Monday, February 14, 2011

'Blind' - My non-fiction short story that made the shortlist in the SIWC contest last fall

Ok, at the request of a friend, here is the non-fiction short story I wrote last fall. It is based on an experience my husband had as a teenager. I actually want to write a book of short stories based on his life because, well, after reading the story, maybe you'll understand. So here it is!


Blind

The bus crawls over the pavement at a pace I am unsatisfied with. We have thousands of kilometres to go and I am already bored. My unread comic books are burning a hole in my bag as I glumly stare forward at nothing. It is hard to stare at nothing, much harder than one would expect. At first it takes effort and I wonder if they will catch on. After the first few hours I stop caring. I want my comic books. I want a normal family. I am fourteen and I am not blind.
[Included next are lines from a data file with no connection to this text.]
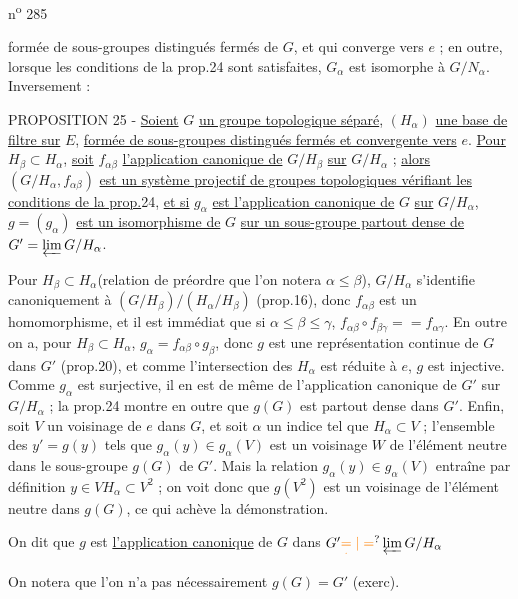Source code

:
\hfill n\textsuperscript{o} 285

formée de sous-groupes distingués fermés de $G$, et qui converge vers $e$ ; en outre, lorsque les conditions de la prop.24 sont satisfaites, $G_\alpha$ est isomorphe à $G/N_\alpha$. Inversement :

PROPOSITION 25 - \uline{Soient} $G$ \uline{un groupe topologique séparé}, $(H_\alpha)$ \uline{une base de filtre sur} $E$, \uline{formée de sous-groupes distingués fermés et convergente vers} $e$. \uline{Pour} $H_\beta\subset H_\alpha$, \uline{soit} $f_{\alpha\beta}$ \uline{l'application canonique de} $G/H_\beta$ \uline{sur} $G/H_\alpha$ ; \uline{alors} $(G/H_\alpha,f_{\alpha\beta})$ \uline{est un système projectif de groupes topologiques vérifiant les conditions de la prop.}24, \uline{et si} $g_\alpha$ \uline{est l'application canonique de} $G$ \uline{sur} $G/H_\alpha$, $g=(g_\alpha)$ \uline{est un isomorphisme de} $G$ \uline{sur un sous-groupe partout dense de} $G'=\varprojlim G/H_\alpha$.

Pour $H_\beta\subset H_\alpha$\unsure{;|,}(relation de préordre que l'on notera $\alpha\leq\beta$), $G/H_\alpha$ s'identifie canoniquement à $(G/H_\beta)/(H_\alpha/H_\beta)$ (prop.16), donc $f_{\alpha\beta}$ est un homomorphisme, et il est immédiat que si $\alpha\leq\beta\leq\gamma$, $f_{\alpha\beta}\circ f_{\beta\gamma}={}=f_{\alpha\gamma}$. En outre on a, pour $H_\beta\subset H_\alpha$, $g_\alpha=f_{\alpha\beta}\circ g_\beta$, donc $g$ est une représentation continue de $G$ dans $G'$ (prop.20), et comme l'intersection des $H_\alpha$ est réduite à $e$, $g$ est injective. Comme $g_\alpha$ est surjective, il en est de même de l'application canonique de $G'$ sur $G/H_\alpha$ ; la prop.24 montre en outre que $g(G)$ est partout dense dans $G'$. Enfin, soit $V$ un voisinage de $e$ dans $G$, et soit $\alpha$ un indice tel que $H_\alpha\subset V$ ; l'ensemble des $y'=g(y)$ tels que $g_\alpha(y)\in g_\alpha(V)$ est un voisinage $W$ de l'élément neutre dans le sous-groupe $g(G)$ de $G'$. Mais la relation $g_\alpha(y)\in g_\alpha(V)$ entraîne par définition $y\in VH_\alpha\subset V^2$ ; on voit donc que $g(V^2)$ est un voisinage de l'élément neutre dans $g(G)$, ce qui achève la démonstration.

On dit que $g$ est \uline{l'application canonique} de $G$ dans $G'\unsure{\underset{\cdot}{=}|=}\varprojlim G/H_\alpha$

On notera que l'on n'a pas nécessairement $g(G)=G'$ (exerc).
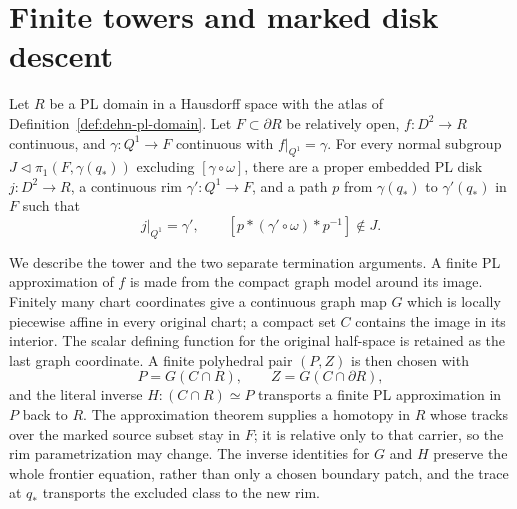 \section{Finite towers and marked disk descent}
\label{sec:dehn-marked-tower}

\begin{theorem}
\label{thm:dehn-marked-loop}
Let $R$ be a PL domain in a Hausdorff space with the atlas of
Definition~\ref{def:dehn-pl-domain}.  Let $F\subset\partial R$ be
relatively open, $f:D^2\to R$ continuous, and $\gamma:Q^1\to F$
continuous with $f|_{Q^1}=\gamma$.  For every normal subgroup
$J\triangleleft\pi_1(F,\gamma(q_*))$ excluding $[\gamma\circ\omega]$,
there are a proper embedded PL disk $j:D^2\to R$, a continuous rim
$\gamma':Q^1\to F$, and a path $p$ from $\gamma(q_*)$ to
$\gamma'(q_*)$ in $F$ such that
\[
 j|_{Q^1}=\gamma',\qquad
 [p*(\gamma'\circ\omega)*p^{-1}]\notin J.
\]
\end{theorem}

We describe the tower and the two separate termination arguments.  A
finite PL approximation of $f$ is made from the compact graph model
around its image.  Finitely many chart coordinates give a continuous
graph map $G$ which is locally piecewise affine in every original chart;
a compact set $C$ contains the image in its interior.  The scalar
defining function for the original half-space is retained as the last
graph coordinate.  A finite polyhedral pair $(P,Z)$ is then chosen with
\[
 P=G(C\cap R),\qquad Z=G(C\cap\partial R),
\]
and the literal inverse $H:(C\cap R)\simeq P$ transports a finite PL
approximation in $P$ back to $R$.  The approximation theorem supplies a
homotopy in $R$ whose tracks over the marked source subset stay in $F$;
it is relative only to that carrier, so the rim parametrization may
change.  The inverse identities for $G$ and $H$ preserve the whole
frontier equation, rather than only a chosen boundary patch, and the
trace at $q_*$ transports the excluded class to the new rim.

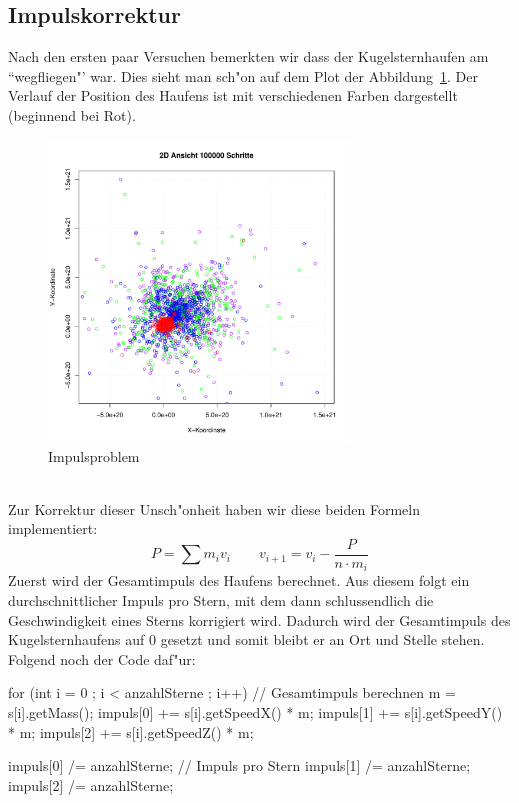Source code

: \begin{refsection}
	\subsection{Impulskorrektur}
	Nach den ersten paar Versuchen bemerkten wir dass der Kugelsternhaufen am ``wegfliegen"' war. Dies sieht man sch"on auf dem Plot der Abbildung~\ref{Kugel.Impulsproblem}. Der Verlauf der Position des Haufens ist mit verschiedenen Farben dargestellt (beginnend bei Rot).
	\begin{figure}[h]
		\begin{center}
			\includegraphics[width = 8cm]{kugel/images/verschiebung.pdf}
		\end{center}
		\caption{Impulsproblem
		\label{Kugel.Impulsproblem}}
	\end{figure}\\
	Zur Korrektur dieser Unsch"onheit haben wir diese beiden Formeln implementiert:
	\begin{equation}
		 P = \sum m_i  v_i \qquad  v_{i+1} =  v_i - \dfrac{ P}{n \cdot m_i}
		\label{kugel:Formel:Korrektur}
	\end{equation}
	Zuerst wird der Gesamtimpuls des Haufens berechnet. Aus diesem folgt ein durchschnittlicher Impuls pro Stern, mit dem dann schlussendlich die Geschwindigkeit eines Sterns korrigiert wird. Dadurch wird der Gesamtimpuls des Kugelsternhaufens auf 0 gesetzt und somit bleibt er an Ort und Stelle stehen. Folgend noch der Code daf"ur:
\begin{Cpp}
for (int i = 0 ; i < anzahlSterne ; i++){	// Gesamtimpuls berechnen
	m = s[i].getMass();
	impuls[0] += s[i].getSpeedX() * m;
	impuls[1] += s[i].getSpeedY() * m;
	impuls[2] += s[i].getSpeedZ() * m;
}
  
impuls[0] /= anzahlSterne;					// Impuls pro Stern
impuls[1] /= anzahlSterne;
impuls[2] /= anzahlSterne;


\end{Cpp}
\end{refsection}
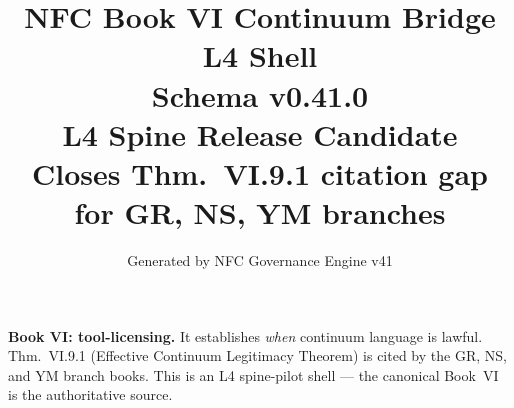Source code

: \documentclass[11pt]{article}
\title{NFC Book VI Continuum Bridge L4 Shell\\[1ex]\large Schema v0.41.0\\[0.5ex]
\normalsize L4 Spine Release Candidate\\[0.5ex]
\small Closes Thm.~VI.9.1 citation gap for GR, NS, YM branches}
\author{Generated by NFC Governance Engine v41}
\date{}
\begin{document}
\maketitle
\tableofcontents
\bigskip
\noindent\textbf{Book VI: tool-licensing.} It establishes \emph{when} continuum
language is lawful. Thm.~VI.9.1 (Effective Continuum Legitimacy Theorem) is cited
by the GR, NS, and YM branch books. This is an L4 spine-pilot shell ---
the canonical Book~VI is the authoritative source.
\vspace{1em}

\end{document}
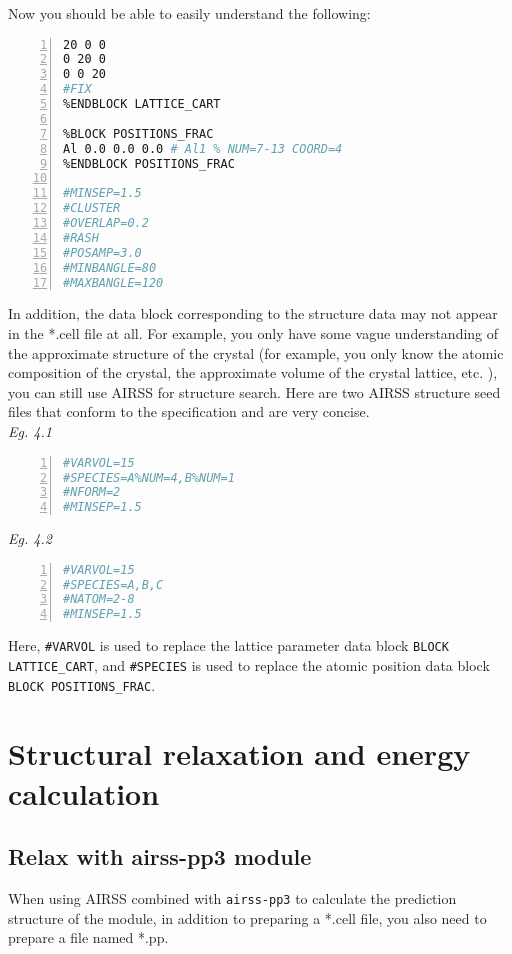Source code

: \documentclass[a4paper, 10pt]{article}
\begin{document}
\newpage
Now you should be able to easily understand the following:

\begin{lstlisting}[language={bash},numbers=left]
%BLOCK LATTICE_CART
20 0 0
0 20 0
0 0 20
#FIX
%ENDBLOCK LATTICE_CART

%BLOCK POSITIONS_FRAC
Al 0.0 0.0 0.0 # Al1 % NUM=7-13 COORD=4
%ENDBLOCK POSITIONS_FRAC

#MINSEP=1.5
#CLUSTER
#OVERLAP=0.2
#RASH
#POSAMP=3.0
#MINBANGLE=80
#MAXBANGLE=120
\end{lstlisting}

In addition, the data block corresponding to the structure data may not appear in the *.cell file at all. For example, you only have some vague understanding of the approximate structure of the crystal (for example, you only know the atomic composition of the crystal, the approximate volume of the crystal lattice, etc. ), you can still use AIRSS for structure search. Here are two AIRSS structure seed files that conform to the specification and are very concise.\\
\emph{Eg. 4.1}
\begin{lstlisting}[language={bash},numbers=left]
#VARVOL=15
#SPECIES=A%NUM=4,B%NUM=1
#NFORM=2 
#MINSEP=1.5
\end{lstlisting}
\emph{Eg. 4.2}
\begin{lstlisting}[language={bash},numbers=left]
#VARVOL=15 
#SPECIES=A,B,C
#NATOM=2-8
#MINSEP=1.5        
\end{lstlisting}

Here, \verb|#VARVOL| is used to replace the lattice parameter data block \verb|BLOCK LATTICE_CART|, and \verb|#SPECIES| is used to replace the atomic position data block \verb|BLOCK POSITIONS_FRAC|.

\newpage
\section{Structural relaxation and energy calculation}

\subsection{Relax with airss-pp3 module}
When using AIRSS combined with \verb|airss-pp3| to calculate the prediction structure of the module, in addition to preparing a *.cell file, you also need to prepare a file named *.pp.
\end{document}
The bus makes many stops between Quebec and British Columbia and I am always the first person off. It is company policy, you see, to let the disabled passengers disembark before the regular folk. I try to hide my embarrassment as my mom guides me down the aisle. They all stare and I know they feel sorry for me. How terrible that that young man is at such a disadvantage. Has he ever seen a sunset or a naked woman or his own reflection in a mirror? What would be worse, having seen these things and then losing your sight to never see them again, or never having seen anything in the first place? I want to scream, “I’ll tell you what is worse, having parents that are too damn cheap to buy a bus ticket.” In my resentment, I trip a little as I step from the last stair onto the pavement. My mom winks at me. She thinks I’m putting on a show for the benefit of our audience. I contemplate giving them a show they will never forget. Of course, that would be the end of our free ride. I regain my footing and stalk off at an appropriate pace.

My brother meets up with me in the bathroom. He thinks that I am not convincing enough as a blind person. “Give me the cane,” he says as he tries to tug it out of my hands. “I could do a much better job than you.” I know that he is my twin but I wonder if I somehow ended up with all of the brains, leaving him empty space where his should be. “Yes,” I say sarcastically, as I struggle to keep hold of the cursed stick of dishonesty, “it makes perfect sense for us to leave the bathroom in reversed roles, with you suddenly struck blind and me miraculously healed and able to see again.” It is not as if we are identical twins. I don’t know how I am even related to such an idiot. Maybe I kicked him too many times while we were in the womb. He grudgingly agrees that maybe a switcheroo isn’t the best idea. I refrain from hitting him over the head with my cane. It shouldn’t hurt that much, being as empty as a whistle and therefore devoid of any nerve endings. Instead, I do my business and then put my game face back on as I step out of the bathroom. My mom is waiting for me. I try not to glare at her. We continue our charade.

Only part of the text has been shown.